* _Exercise_
Scan the listing below for the word "processus", then copy each line that has it.
┌──
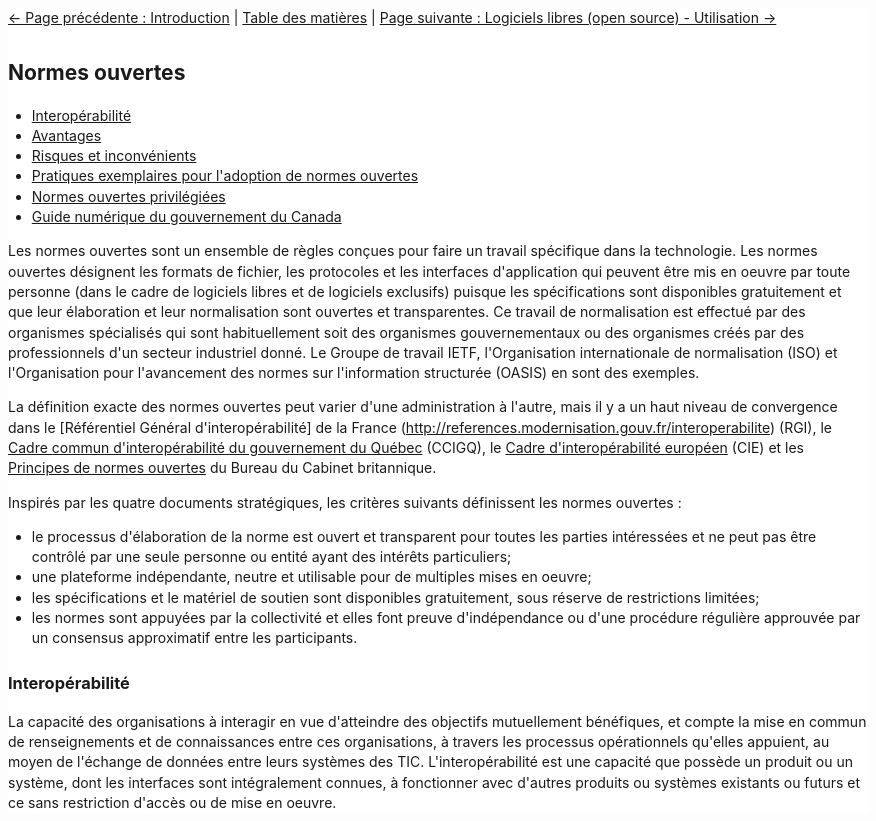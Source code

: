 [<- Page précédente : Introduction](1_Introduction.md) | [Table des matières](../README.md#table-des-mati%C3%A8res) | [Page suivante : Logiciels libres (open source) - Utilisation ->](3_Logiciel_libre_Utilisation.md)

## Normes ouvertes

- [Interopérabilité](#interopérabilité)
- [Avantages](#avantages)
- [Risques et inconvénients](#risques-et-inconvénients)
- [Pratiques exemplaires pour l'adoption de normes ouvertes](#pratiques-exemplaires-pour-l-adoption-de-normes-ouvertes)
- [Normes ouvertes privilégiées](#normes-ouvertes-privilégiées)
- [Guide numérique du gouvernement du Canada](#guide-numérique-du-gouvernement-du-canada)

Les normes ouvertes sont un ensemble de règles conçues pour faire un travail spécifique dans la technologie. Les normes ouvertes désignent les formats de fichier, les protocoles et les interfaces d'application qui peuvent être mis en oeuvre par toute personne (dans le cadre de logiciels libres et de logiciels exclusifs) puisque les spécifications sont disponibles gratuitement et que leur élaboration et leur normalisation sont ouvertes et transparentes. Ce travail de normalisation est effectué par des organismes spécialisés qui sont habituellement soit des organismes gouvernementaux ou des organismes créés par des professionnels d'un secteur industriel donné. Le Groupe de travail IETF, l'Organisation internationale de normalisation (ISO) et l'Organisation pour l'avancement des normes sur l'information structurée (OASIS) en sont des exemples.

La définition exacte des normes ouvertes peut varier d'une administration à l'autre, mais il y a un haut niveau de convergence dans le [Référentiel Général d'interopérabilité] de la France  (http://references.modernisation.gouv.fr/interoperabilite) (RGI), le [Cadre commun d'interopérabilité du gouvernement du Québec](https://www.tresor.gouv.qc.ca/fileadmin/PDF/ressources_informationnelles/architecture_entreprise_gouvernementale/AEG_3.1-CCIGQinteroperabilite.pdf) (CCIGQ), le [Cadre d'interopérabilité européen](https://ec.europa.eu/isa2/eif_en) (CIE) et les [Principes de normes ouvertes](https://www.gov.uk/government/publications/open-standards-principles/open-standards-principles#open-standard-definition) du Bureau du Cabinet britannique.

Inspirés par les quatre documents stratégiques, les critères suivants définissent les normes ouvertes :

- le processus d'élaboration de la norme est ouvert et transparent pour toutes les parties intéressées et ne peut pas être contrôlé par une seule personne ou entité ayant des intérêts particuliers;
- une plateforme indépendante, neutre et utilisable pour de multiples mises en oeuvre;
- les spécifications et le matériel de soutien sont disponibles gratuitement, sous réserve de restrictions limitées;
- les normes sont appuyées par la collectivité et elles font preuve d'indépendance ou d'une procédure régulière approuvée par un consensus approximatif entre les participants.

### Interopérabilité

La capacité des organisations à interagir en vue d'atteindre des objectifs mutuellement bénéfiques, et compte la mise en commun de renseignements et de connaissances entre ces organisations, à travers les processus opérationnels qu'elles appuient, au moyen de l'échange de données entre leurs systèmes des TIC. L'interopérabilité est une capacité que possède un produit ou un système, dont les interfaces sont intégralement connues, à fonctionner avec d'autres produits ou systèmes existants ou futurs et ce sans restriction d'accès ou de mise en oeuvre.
└──
* _Result below_
- le processus d'élaboration de la norme est ouvert et transparent pour toutes les parties intéressées et ne peut pas être contrôlé par une seule personne ou entité ayant des intérêts particuliers;
La capacité des organisations à interagir en vue d'atteindre des objectifs mutuellement bénéfiques, et compte la mise en commun de renseignements et de connaissances entre ces organisations, à travers les processus opérationnels qu'elles appuient, au moyen de l'échange de données entre leurs systèmes des TIC. L'interopérabilité est une capacité que possède un produit ou un système, dont les interfaces sont intégralement connues, à fonctionner avec d'autres produits ou systèmes existants ou futurs et ce sans restriction d'accès ou de mise en oeuvre.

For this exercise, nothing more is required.